Entree: Carrot ginger coconut soup with croutons
Oven grilled sea-bass with baked sweet potatoes
Dessert: Lemon tart with grapefruit
zzz probably has posted a few posts earlier about Paris.
Europe is just so fairytale like in so many ways.
The streets (even the streetlights are quaint!), buildings that breathed the air of history, never ending museums to will the day away, the parks, the culture, the FOOD and the scenery. Every time we stepped into Europe its almost like stepping into another timezone. Not that the people wear medieval fashions, but everything works in a slightly differently clockwork that we urbanites tend to watch and soak it all in awe.

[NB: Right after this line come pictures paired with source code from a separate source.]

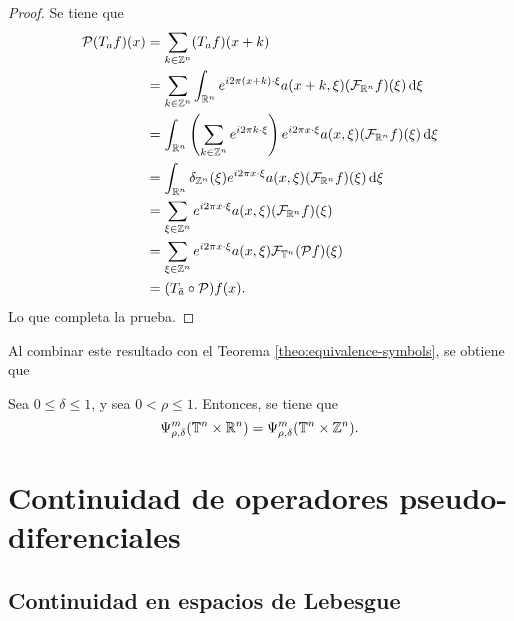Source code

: \begin{proof}
	Se tiene que 
	\begin{align*}
		\mathcal{P}(T_af)(x) & = \sum_{k\in\mathbb{Z}^n}(T_af)(x+k)\\
		& = \sum_{k\in\mathbb{Z}^n}\int_{\mathbb{R}^n} e^{i2\pi(x+k)\cdot\xi}a(x+k, \xi)(\mathcal{F}_{\mathbb{R}^n}f)(\xi) \mathop{}\!\mathrm{d} \xi \\
		& = \int_{\mathbb{R}^n}\left(\sum_{k\in\mathbb{Z}^n}e^{i2\pi k\cdot\xi}\right) e^{i2\pi x\cdot\xi}a(x, \xi)(\mathcal{F}_{\mathbb{R}^n}f)(\xi) \mathop{}\!\mathrm{d} \xi \\
		& = \int_{\mathbb{R}^n}\delta_{\mathbb{Z}^n}(\xi) e^{i2\pi x\cdot\xi}a(x, \xi)(\mathcal{F}_{\mathbb{R}^n}f)(\xi) \mathop{}\!\mathrm{d} \xi \\
		& = \sum_{\xi\in\mathbb{Z}^n}e^{i2\pi x\cdot\xi}a(x, \xi)(\mathcal{F}_{\mathbb{R}^n}f)(\xi) \\
		& = \sum_{\xi\in\mathbb{Z}^n}e^{i2\pi x\cdot\xi}a(x, \xi)\mathcal{F}_{\mathbb{T}^n}(\mathcal{P}f)(\xi)  \\
		& = (T_{\tilde{a}}\circ\mathcal{P})f(x).
	\end{align*}
	Lo que completa la prueba.
\end{proof}
Al combinar este resultado con el Teorema \ref{theo:equivalence-symbols}, se obtiene que 
\begin{corollary}
	Sea $0\leq\delta\leq1$, y sea $0<\rho\leq1$. Entonces, se tiene que 
	\begin{equation*}
		\Psi^m_{\rho,\delta}(\mathbb{T}^n\times\mathbb{R}^n) = \Psi^m_{\rho,\delta}(\mathbb{T}^n\times\mathbb{Z}^n).
	\end{equation*}
\end{corollary}

\chapter{Continuidad de operadores pseudo-diferenciales}

\section{Continuidad en espacios de Lebesgue}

Well, as you probably can see, we kind of miss the holiday (who doesn’t for a holiday), and the most wonderful foods we had.
Like the carrot and the parsnip soup we had in this small cafe called Causes which serves almost everything (or maybe it is everything) organic, it even has this nice little grocery shop besides the restaurant. The whole grilled sea bass (perfectly filleted) and cod fish we had at Vin & Maree (their fish is quite different in texture, with a firmer flesh i would say) and the yummy lemon tart to end of our meal there. The fulfilling crepes at Creperie de Josselin with homemade caramel sauce which combines to a wonderful mush to melt in your mouth. There were so many, simply looking at the photos will make one salivate.

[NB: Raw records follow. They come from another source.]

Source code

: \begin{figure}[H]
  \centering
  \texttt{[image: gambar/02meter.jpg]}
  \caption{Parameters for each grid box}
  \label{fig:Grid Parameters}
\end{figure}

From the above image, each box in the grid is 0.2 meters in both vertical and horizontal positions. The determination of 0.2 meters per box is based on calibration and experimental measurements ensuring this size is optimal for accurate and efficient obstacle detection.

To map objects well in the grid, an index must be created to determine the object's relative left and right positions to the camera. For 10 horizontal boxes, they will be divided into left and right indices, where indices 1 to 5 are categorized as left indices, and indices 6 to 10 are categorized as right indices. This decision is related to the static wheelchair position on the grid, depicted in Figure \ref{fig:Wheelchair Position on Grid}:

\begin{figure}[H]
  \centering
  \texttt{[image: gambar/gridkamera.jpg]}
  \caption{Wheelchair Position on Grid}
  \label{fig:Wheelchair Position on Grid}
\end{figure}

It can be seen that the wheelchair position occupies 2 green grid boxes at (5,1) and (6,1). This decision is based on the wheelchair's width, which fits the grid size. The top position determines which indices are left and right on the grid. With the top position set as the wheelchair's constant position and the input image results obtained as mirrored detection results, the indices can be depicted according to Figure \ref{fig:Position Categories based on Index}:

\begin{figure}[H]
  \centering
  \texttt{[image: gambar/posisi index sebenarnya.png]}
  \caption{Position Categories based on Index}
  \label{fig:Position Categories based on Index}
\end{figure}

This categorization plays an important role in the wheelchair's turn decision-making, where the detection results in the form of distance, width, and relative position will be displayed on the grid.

Anyways, since we are back home and 13 hours away from Paris, the closest we could do to curb that craving is for zzz to whip up a Paris inspired dinner, just so to get a tinge of Paris in the fastest way possible.
Carrot ginger soup
Adapted from Joy the Baker
4 medium carrots, coarsely chopped
3-4 inches of young ginger, grated (more or less depending on how “gingy” u want!)

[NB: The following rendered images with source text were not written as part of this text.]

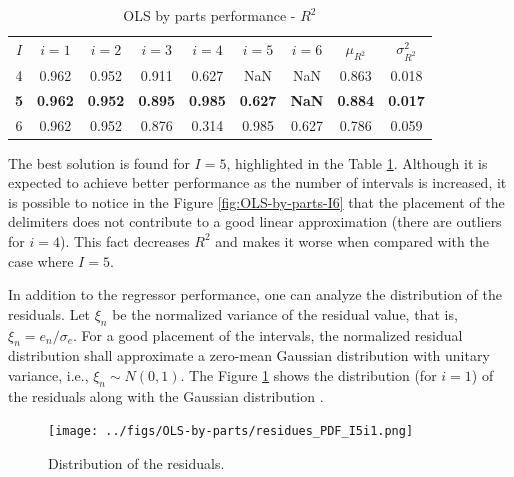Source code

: \documentclass[english]{sobraep}
\begin{document}
\begin{table}[H]
	\centering
	\caption{OLS by parts performance - \(R^2\)}
	\footnotesize
	\setlength{\tabcolsep}{5pt}
	\begin{tabular}{ccccccccc}
		\hline
		\multirow{2}{*}{\(I\)} & \multirow{2}{*}{\(i=1\)} & \multirow{2}{*}{\(i=2\)} & \multirow{2}{*}{\(i=3\)} & \multirow{2}{*}{\(i=4\)} & \multirow{2}{*}{\(i=5\)} & \multirow{2}{*}{\(i=6\)} & \multirow{2}{*}{\(\mu_{R^2}\)} & \multirow{2}{*}{\(\sigma_{R^2}^2\)} \\
		&  &  & \\		
		\hline
		4 & 0.962 & 0.952 & 0.911 & 0.627 & NaN & NaN & 0.863 & 0.018 \\
        \hline
		\textbf{5} &  \textbf{0.962}  & \textbf{0.952} & \textbf{0.895} & \textbf{0.985} & \textbf{0.627} & \textbf{NaN} & \textbf{0.884} & \textbf{0.017} \\
		\hline
		6 & 0.962 & 0.952 & 0.876 & 0.314 & 0.985 & 0.627 & 0.786 & 0.059 \\
		\hline
	\end{tabular} \label{tab:OLS-performance}
\end{table}

The best solution is found for \(I=5\), highlighted in the Table \ref{tab:OLS-performance}. Although it is expected to achieve better performance as the number of intervals is increased, it is possible to notice in the Figure \ref{fig:OLS-by-parts-I6} that the placement of the delimiters does not contribute to a good linear approximation (there are outliers for \(i=4\)). This fact decreases \(R^2\) and makes it worse when compared with the case where \(I=5\).

In addition to the regressor performance, one can analyze the distribution of the residuals. Let \(\xi_n\) be the normalized variance of the residual value, that is, \(\xi_n = e_n/\sigma_e\). For a good placement of the intervals, the normalized residual distribution shall approximate a zero-mean Gaussian distribution with unitary variance, i.e., \(\xi_n \sim N(0, 1)\). The Figure \ref{fig:distribution} shows the distribution (for \(i=1\)) of the residuals along with the Gaussian distribution \cite{leon1994probability}.

\begin{figure}[H]
    \centering
    \texttt{[image: ../figs/OLS-by-parts/residues\_PDF\_I5i1.png]}
    \caption{Distribution of the residuals.}
    \label{fig:distribution}
\end{figure}
\end{document}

2 cloves of garlic, finely chopped
3 shallots, finely chopped
1 liter of vegetable stock
2 Tablespoons of coconut cream (more or less to taste)
Heat a heavy bottom pot. Add olive oil and saute shallots, garlic and ginger. Add carrots and 750 ml of stock. Cook for 30 mins or until carrots are soft and tender. Blend until smooth. Add coconut cream. Taste and season lightly. Add remaining stock if necessary, adjusting to the desired consistency. Garnish with mint leaf, olive oil and mixed herbs/spices (i used black pepper, fleur de sel, dried oregano and cinnamon).
Oven grilled sea-bass
Preheat oven to 240 deg celcius. Make a marinate of olive oil, lemon juice, salt and pepper. Marinate whole sea-bass. Change the oven setting to grill (top heating element only). Put the sea bass into the oven (i set it on a wire rack with a pan at the bottom to catch the dripping juices). Depending on size of the sea bass, grill for 20-40 mins, turning halfway. Once the skin is crisp, the fish should be cooked. If the skin refuses to crisp after the fish is cooked, so be it.. it’ll still be tasty!!
3/4 cup all purpose flour
1/4 cup icing sugar
1 dash of salt
60 g cold butter, cubed
half an egg yolk
Place all ingredients in a food processor and blend till crumbly. Turn out into a bowl and work quickly with fingertips into a dough. Do not overwork. Press into tart tins. (Should be enough for 3-6 medium-small tins). Cover with cling film and rest in fridge for at least an hour, more if you can afford.
This tart needs a fully baked crust. Preheat the oven at 190 deg celcius. Line the face of the tart dough with Al foil and weigh it down with beans or pie weights. Blind bake in oven for 15 -20 mins. Remove the foil and beans/weights. Bake uncovered for another 8 to 10 minutes or until the crust is nice and slightly brown. Remove and cool.
Lemon curd filling:
120 ml lemon juice
3/4 cup raw sugar (or more depending on the sweetness of the lemon)
200 g butter, cubed
Whisk eggs, lemon juice and sugar in a bowl. Place the bowl over a pot of simmering water and double boil for ~30 mins, whisking periodically, until the curd changes consistency. Continue whisking and heating on the double boiler for a minute and remove from heat. add butter and whisk in until it disappears. Leave aside to cool to room temperature. Curd will continue to thicken as it cools.
Pour the curd over the tart and chill. Garnish with mint leaves and/or fresh fruits if desired.